We are today at the very early stages of quantum computing, at the juncture when a superconducting quantum device (the early prototypes of quantum computers) takes up a whole room, and yet is barely capable of an infinitesimal fraction of the computational power of your smartphone. Globally, scientists are building unique machines in their laboratories to try to make sense of a complex and intriguing paradigm of the quantum regime. All of the devices you see here were invented in New Haven and have been widely adopted globally by academic groups and tech giants like Google, IBM, and Intel, who are racing to commercialize the first functioning quantum computer capable of outperforming a classical computer.
Since history is written by the winners, we want to capture this moment in time, when quantum computer prototypes were handcrafted in New Haven, before the commercialization of quantum computers rewrites this history.
What Is a Quantum Computer?
A Quantum computer is a radically new type of computer that harnesses the extraordinary and newly discovered power of quantum systems to store, process and communicate information.
Classical computing stores information in bits represented by a discrete number of possible states (0 or 1). In a quantum computer, the information is stored in quantum bits or qubits that can be in an infinite number of possible states.

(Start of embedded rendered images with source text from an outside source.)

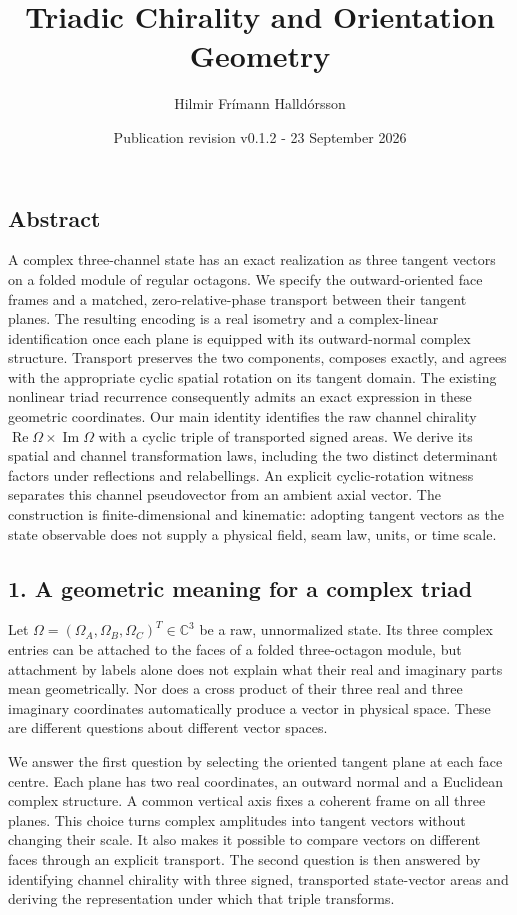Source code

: \documentclass[
  11pt,
  a4paper,
]{article}
\title{Triadic Chirality and Orientation Geometry}
\author{Hilmir Frímann Halldórsson}
\date{Publication revision v0.1.2 - 23 September 2026}
\begin{document}
\maketitle

\subsection{Abstract}\label{abstract}

A complex three-channel state has an exact realization as three tangent vectors on a folded module of regular octagons. We specify the outward-oriented face frames and a matched, zero-relative-phase transport between their tangent planes. The resulting encoding is a real isometry and a complex-linear identification once each plane is equipped with its outward-normal complex structure. Transport preserves the two components, composes exactly, and agrees with the appropriate cyclic spatial rotation on its tangent domain. The existing nonlinear triad recurrence consequently admits an exact expression in these geometric coordinates. Our main identity identifies the raw channel chirality \(\operatorname{Re}\Omega\times\operatorname{Im}\Omega\) with a cyclic triple of transported signed areas. We derive its spatial and channel transformation laws, including the two distinct determinant factors under reflections and relabellings. An explicit cyclic-rotation witness separates this channel pseudovector from an ambient axial vector. The construction is finite-dimensional and kinematic: adopting tangent vectors as the state observable does not supply a physical field, seam law, units, or time scale.

\subsection{1. A geometric meaning for a complex triad}\label{a-geometric-meaning-for-a-complex-triad}

Let \(\Omega=(\Omega_A,\Omega_B,\Omega_C)^T\in\mathbb C^3\) be a raw, unnormalized state. Its three complex entries can be attached to the faces of a folded three-octagon module, but attachment by labels alone does not explain what their real and imaginary parts mean geometrically. Nor does a cross product of their three real and three imaginary coordinates automatically produce a vector in physical space. These are different questions about different vector spaces.

We answer the first question by selecting the oriented tangent plane at each face centre. Each plane has two real coordinates, an outward normal and a Euclidean complex structure. A common vertical axis fixes a coherent frame on all three planes. This choice turns complex amplitudes into tangent vectors without changing their scale. It also makes it possible to compare vectors on different faces through an explicit transport. The second question is then answered by identifying channel chirality with three signed, transported state-vector areas and deriving the representation under which that triple transforms.
\end{document}
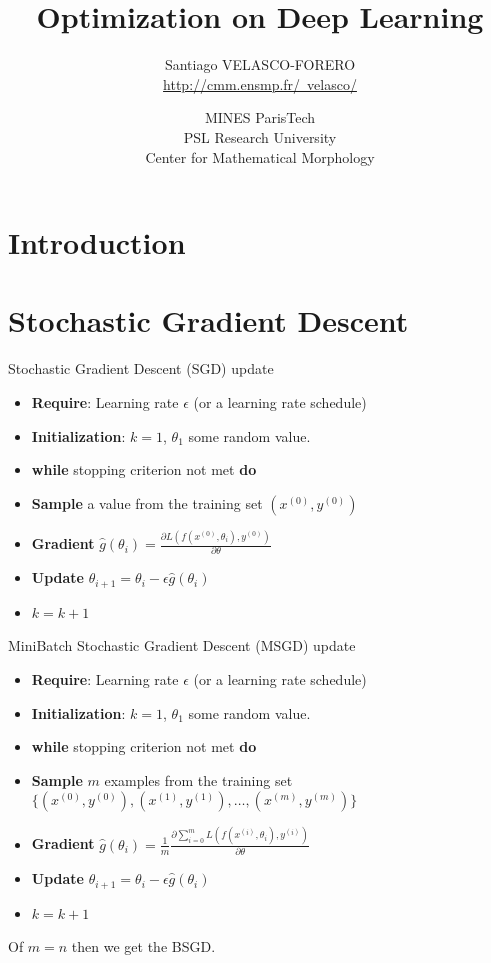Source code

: \documentclass[xcolor=pdftex,dvipsnames,table,mathserif]{beamer}
\title{Optimization on Deep Learning}
\author{Santiago VELASCO-FORERO \\ \href{http://cmm.ensmp.fr/~velasco/}{http://cmm.ensmp.fr/~velasco/}}
\date{MINES ParisTech\\
  PSL Research University\\
  Center for Mathematical Morphology
}
\begin{document}
\begin{frame}
\titlepage
\end{frame}



\section{Introduction}


\section{Stochastic Gradient Descent}

\begin{frame}{Stochastic Gradient Descent (SGD) update}
\begin{itemize}
\item \textbf{Require}: Learning rate $\epsilon$ (or a learning rate schedule)
\item \textbf{Initialization}: $k=1$, $\theta_1$ some random value.
\item \textbf{while} stopping criterion not met \textbf{do}
\item \quad\quad\quad\textbf{Sample} a value from the training set $(x^{(0)},y^{(0)})$
\item \quad\quad\quad\textbf{Gradient} $\hat{g}(\theta_{i}) =\frac{\partial  L(f(x^{(0)},\theta_i),y^{(0)})}{ \partial{\theta}}$
\item \quad\quad\quad\textbf{Update} $\theta_{i+1}= \theta_{i}-\epsilon \hat{g}(\theta_{i})$
\item \quad\quad\quad\textbf{} $k=k+1$
\end{itemize}
\end{frame}

\begin{frame}{MiniBatch Stochastic Gradient Descent (MSGD) update}
\begin{itemize}
\item \textbf{Require}: Learning rate $\epsilon$ (or a learning rate schedule)
\item \textbf{Initialization}: $k=1$, $\theta_1$ some random value.
\item \textbf{while} stopping criterion not met \textbf{do}
\item \quad\quad\quad\textbf{Sample} $m$ examples from the training set $\{ (x^{(0)},y^{(0)}),(x^{(1)},y^{(1)}),\ldots,(x^{(m)},y^{(m)})\}$
\item \quad\quad\quad\textbf{Gradient} $\hat{g}(\theta_{i}) =\frac{1}{m}\frac{\partial  \sum_{i=0}^{m}L(f(x^{(i)},\theta_i),y^{(i)})}{ \partial{\theta}}$
\item \quad\quad\quad\textbf{Update} $\theta_{i+1}= \theta_{i}-\epsilon \hat{g}(\theta_{i})$
\item \quad\quad\quad\textbf{} $k=k+1$
\end{itemize}
Of $m=n$ then we get the BSGD.
\end{frame}
\end{document}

Very complex problems, almost impossible to solve with ordinary computers, could be solved exponentially faster by harvesting the full computational power of quantum computers. Possible applications could improve cybersecurity, develop better drugs, optimize complex systems like airline scheduling or improve modeling for weather forecasting.
Artists at YQI
In 2017, Florian Carle, Manager of the Yale Quantum Institute, created an Artist-in-Residence program. This innovative project brings talented artists into the research laboratories to produce artworks in collaboration with quantum physicists. By exploring art as a medium and leveraging the intersectionality of science and the humanities, the program seeks to increase public understanding and discourse about quantum physics through the perspectives of the collaborative artists. In building this program, the emphasis was placed on connecting specialists from disparate fields for conversation, ideas and expertise. Our aim is to create something truly unique and inspiring for the next generation, and to push the boundaries of our collective knowledge through these interactions.
Martha Willette Lewis, a New Haven-based visual artist, was the inaugural artist to join the Institute. The notebooks and drawings on view in the exhibition document her time in the laboratories and her close collaboration with researchers at the Yale Quantum Institute since she began in 2017.
Thrilling. I get giddy when I think about going into the lab to visit the devices. The mysterious, cantankerous, beautiful fridges. Labors of love and sweat. It’s an exotic situation for me to be in- rooms full of shiny instruments, working away, packed with tiny experiment boxes nestled into their complex bellies, each one with its own preferences, quirks, history, and narrative. This is going away. At least in its current iteration. What I am attracted to here, now, is on the way out, fast. Blink. Gone.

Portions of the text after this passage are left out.